Marc Graboff was in his office, waiting to hear something more from the Conan camp. The last word he’d had from Rick Rosen was that Team Conan was arming up with a litigator in the wake of Jeff Zucker’s threat to remove Conan and bench him for two years. To Graboff it sounded a bit like Mafia families going to the mattresses. He hoped he would have an opportunity to head off a war that surely would not be good for business.
In his own office at 30 Rock, Jeff Zucker remained near the edge of his patience with the Conan camp, concerned about how they were using the press to assail the network and Jay Leno.
David Letterman and all the other players in late night were meeting with their writers, continuing to follow the events at NBC with the kind of glee usually reserved for political sex scandals.

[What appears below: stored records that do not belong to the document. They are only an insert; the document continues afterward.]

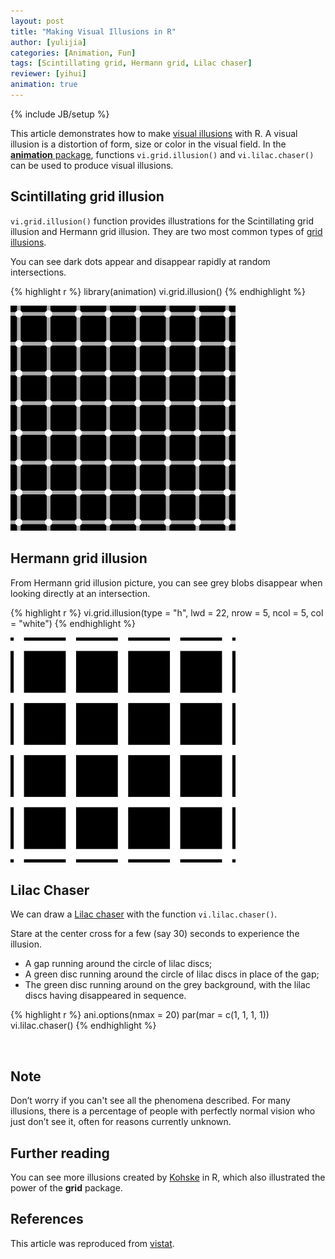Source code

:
 ```yaml
---
layout: post
title: "Making Visual Illusions in R"
author: [yulijia]
categories: [Animation, Fun]
tags: [Scintillating grid, Hermann grid, Lilac chaser]
reviewer: [yihui]
animation: true
---
```

{% include JB/setup %}

This article demonstrates how to make [visual
illusions](http://en.wikipedia.org/wiki/Optical_illusion) with R. A visual illusion is a distortion
of form, size or color in the visual field. In the [**animation**
package](http://yihui.name/animation), functions `vi.grid.illusion()` and `vi.lilac.chaser()` can
be used to produce visual illusions.

## Scintillating grid illusion

`vi.grid.illusion()` function provides illustrations for the Scintillating grid illusion and
Hermann grid illusion. They are two most common types of [grid
illusions](http://en.wikipedia.org/wiki/Grid_illusion).

You can see dark dots appear and disappear rapidly at random intersections.


{% highlight r %}
library(animation)
vi.grid.illusion()
{% endhighlight %}

![plot of chunk scintillating-grid-illusion](/figures/2013-03-26-make-visual-illusions-in-r/scintillating-grid-illusion.png) 


## Hermann grid illusion

From Hermann grid illusion picture, you can see grey blobs disappear when looking directly at an
intersection.


{% highlight r %}
vi.grid.illusion(type = "h", lwd = 22, nrow = 5, ncol = 5, col = "white")
{% endhighlight %}

![plot of chunk hermann-grid-illusion](/figures/2013-03-26-make-visual-illusions-in-r/hermann-grid-illusion.png) 


## Lilac Chaser

We can draw a [Lilac chaser](http://en.wikipedia.org/wiki/Lilac_chaser) with the function
`vi.lilac.chaser()`.

Stare at the center cross for a few (say 30) seconds to experience the illusion.

- A gap running around the circle of lilac discs;
- A green disc running around the circle of lilac discs in place of the gap;
- The green disc running around on the grey background, with the lilac discs having disappeared in sequence.


{% highlight r %}
ani.options(nmax = 20)
par(mar = c(1, 1, 1, 1))
vi.lilac.chaser()
{% endhighlight %}


<div class="scianimator">
<div id="lilac_chaser" style="display: inline-block;">
</div>
</div>
<script type="text/javascript">
  (function($) {
    $(document).ready(function() {
      var imgs = Array(16);
      for (i=0; ; i++) {
        if (i == imgs.length) break;
        imgs[i] = "/figures/2013-03-26-make-visual-illusions-in-r/lilac-chaser" + (i + 1) + ".png";
      }
      $("#lilac_chaser").scianimator({
          "images": imgs,
          "delay": 50,
          "controls": ["first", "previous", "play", "next", "last", "loop", "speed"],
      });
      $("#lilac_chaser").scianimator("play");
    });
  })(jQuery);
</script>


## Note

Don’t worry if you can't see all the phenomena described. For many illusions, there is a percentage
of people with perfectly normal vision who just don’t see it, often for reasons currently unknown.

## Further reading

You can see more illusions created by [Kohske](http://rpubs.com/kohske/R-de-illusion) in R, which
also illustrated the power of the **grid** package.

## References

This article was reproduced from
[vistat](http://vis.supstat.com/2013/03/make-visual-illusions-in-r/).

Dave prepared a couple of pointed jokes for that night—“I got a call just before I came out here from NBC. And they said, ‘Look, look, we still don’t want you back’ ”—and the show was also putting together an elaborate promo parody for a series called “Law & Order: Leno Victims Unit.” It opened with a stentorian announcer intoning, “In the television industry there are two kinds of talk-show hosts: Jay Leno, and those who’ve been victimized by Jay Leno.”
Having just ignited the fire that morning, Conan OʹBrien walked down the hall from the Tonight Show conference room, stepped into his office, and shut the door behind him. In the center of the sunny office was the same old battered wooden desk he had had back in his Late Night days, shipped all the way out to California—the desk that seemed to Conan to have been tossed out by some crappy insurance company in the 1930s. It had been in his office in New York when he arrived in 1993.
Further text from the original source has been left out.